* **Given entries**:

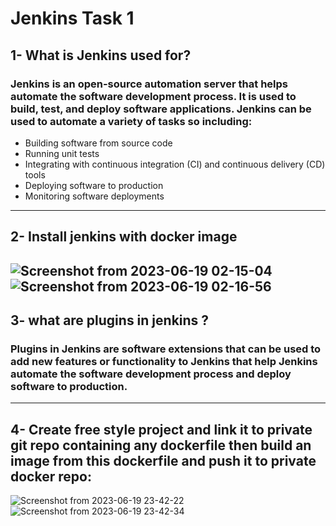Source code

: # Jenkins Task 1 
## 1- What is Jenkins used for?
### Jenkins is an open-source automation server that helps automate the software development process. It is used to build, test, and deploy software applications. Jenkins can be used to automate a variety of tasks so including:
- Building software from source code
- Running unit tests
- Integrating with continuous integration (CI) and continuous delivery (CD) tools
- Deploying software to production
- Monitoring software deployments
----------------------------------------------------------------
## 2- Install jenkins with docker image
![Screenshot from 2023-06-19 02-15-04](https://github.com/amrabunemr98/Sprints-tasks/assets/128842547/5c93bb9a-042b-42bd-9403-9003bcd66a78)
![Screenshot from 2023-06-19 02-16-56](https://github.com/amrabunemr98/Sprints-tasks/assets/128842547/64bf6053-68c6-4470-a2de-a8e4fd738859)
-------------------------------------------------
## 3- what are plugins in jenkins ?
### Plugins in Jenkins are software extensions that can be used to add new features or functionality to Jenkins that help Jenkins automate the software development process and deploy software to production.
---------------------------------------------
## 4- Create free style project and link it to private git repo containing any dockerfile then build an image from this dockerfile and push it to private docker repo:
![Screenshot from 2023-06-19 23-42-22](https://github.com/amrabunemr98/Sprints-tasks/assets/128842547/a22d23ad-3c6c-4235-bf41-0764482a5832)
![Screenshot from 2023-06-19 23-42-34](https://github.com/amrabunemr98/Sprints-tasks/assets/128842547/75ab5aca-4af0-4bf0-8a9f-5e94b3e6098d)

* **Task goal**:
The listing above needs to be output again exactly. Don't include the pictures.

* **Task solution**:
Source code

: # Jenkins Task 1 
## 1- What is Jenkins used for?
### Jenkins is an open-source automation server that helps automate the software development process. It is used to build, test, and deploy software applications. Jenkins can be used to automate a variety of tasks so including:
- Building software from source code
- Running unit tests
- Integrating with continuous integration (CI) and continuous delivery (CD) tools
- Deploying software to production
- Monitoring software deployments
----------------------------------------------------------------
## 2- Install jenkins with docker image
![Screenshot from 2023-06-19 02-15-04](https://github.com/amrabunemr98/Sprints-tasks/assets/128842547/5c93bb9a-042b-42bd-9403-9003bcd66a78)
![Screenshot from 2023-06-19 02-16-56](https://github.com/amrabunemr98/Sprints-tasks/assets/128842547/64bf6053-68c6-4470-a2de-a8e4fd738859)
-------------------------------------------------
## 3- what are plugins in jenkins ?
### Plugins in Jenkins are software extensions that can be used to add new features or functionality to Jenkins that help Jenkins automate the software development process and deploy software to production.
---------------------------------------------
## 4- Create free style project and link it to private git repo containing any dockerfile then build an image from this dockerfile and push it to private docker repo:
![Screenshot from 2023-06-19 23-42-22](https://github.com/amrabunemr98/Sprints-tasks/assets/128842547/a22d23ad-3c6c-4235-bf41-0764482a5832)
![Screenshot from 2023-06-19 23-42-34](https://github.com/amrabunemr98/Sprints-tasks/assets/128842547/75ab5aca-4af0-4bf0-8a9f-5e94b3e6098d)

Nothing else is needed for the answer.